It is not the purpose of this column, this month, to draw up a bill of indictment against the Europay-MasterCard-Visa (EMV) specification for chip cards. After all, EMV has acquired an air of inevitability in the United States now that the four principal card networks have issued deadlines for processor compliance and liability shifts for non-complying merchants. And the standard has proven effective against counterfeit fraud in the regions where it has been deployed.
But the problems with EMV, as it encounters the U.S. payments market, keep mounting. We documented one of them in the cover story in our March issue (“Durbinizing EMV”). This problem, which has roiled the nation’s debit networks and remains unresolved, turns out to be yet another unintended consequence of the celebrated Durbin Amendment.
In this issue our Security Notes columnist, Gideon Samid, takes a swing at EMV. His beef?
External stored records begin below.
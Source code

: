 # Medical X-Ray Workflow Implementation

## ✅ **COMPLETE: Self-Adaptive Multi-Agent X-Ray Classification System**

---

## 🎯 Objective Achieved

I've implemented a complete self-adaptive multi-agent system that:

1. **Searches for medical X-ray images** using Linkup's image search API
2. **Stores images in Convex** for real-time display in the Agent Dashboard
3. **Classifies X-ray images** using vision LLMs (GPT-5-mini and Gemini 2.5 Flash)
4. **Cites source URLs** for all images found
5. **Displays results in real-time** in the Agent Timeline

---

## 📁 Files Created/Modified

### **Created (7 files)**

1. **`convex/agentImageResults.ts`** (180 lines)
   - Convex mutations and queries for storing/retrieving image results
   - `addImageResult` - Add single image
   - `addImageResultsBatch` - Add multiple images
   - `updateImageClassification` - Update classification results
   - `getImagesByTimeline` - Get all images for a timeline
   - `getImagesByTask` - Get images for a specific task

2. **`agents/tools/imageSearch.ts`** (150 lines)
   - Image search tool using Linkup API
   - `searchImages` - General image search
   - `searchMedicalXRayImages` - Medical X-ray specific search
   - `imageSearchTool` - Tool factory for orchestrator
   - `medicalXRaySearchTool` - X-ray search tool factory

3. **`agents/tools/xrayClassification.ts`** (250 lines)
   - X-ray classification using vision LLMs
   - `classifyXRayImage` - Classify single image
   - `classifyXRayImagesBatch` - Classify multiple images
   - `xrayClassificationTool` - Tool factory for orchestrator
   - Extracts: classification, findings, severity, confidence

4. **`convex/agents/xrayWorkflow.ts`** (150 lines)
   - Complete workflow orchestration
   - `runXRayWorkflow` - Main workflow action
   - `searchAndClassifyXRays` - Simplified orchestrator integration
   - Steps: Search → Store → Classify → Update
The U.S., long a holdout against EMV, has waited too long. The technology is old hat by now, having emerged in the mid-‘90s, and ought to be superseded by mobile systems. And in our Trends & Tactics section, we report on a panel of major retail executives who denounced EMV at a recent trade show. Their beef? EMV costs too much for the anti-fraud benefits it delivers, especially for merchants, like fast-food outlets and petroleum stations, that do business with a high percentage of PIN-protected debit.
Then there are some, like ATM deployers, who take issue with those EMV timetables from the card networks, arguing the deadlines are too aggressive.
We do not pretend to the expertise needed to separate the legitimate concerns from the mere carping. And, as we noted, little of this is likely to slow the progress of the EMV engine in this country. That train has left the station. But one point made by the retail executives on that panel stays with us, and, it seems, doesn’t receive enough attention.
It’s that EMV’s very effectiveness against point-of-sale card fraud merely drives criminals to ply their craft online. Indeed, in region after region where EMV has been deployed, online fraud rates have risen—more than doubling in the United Kingdom, for example, as a fraction of all card fraud between 2004 and 2010.
This column has advocated PINs for online transactions before, if not always the specific technologies advanced to make that happen. So far, though, progress here has come in fits and starts. Now, with full-scale U.S. EMV implementation already under way, it may be time for online sellers of all sizes to revisit the PIN question. Their time, after all, is running short.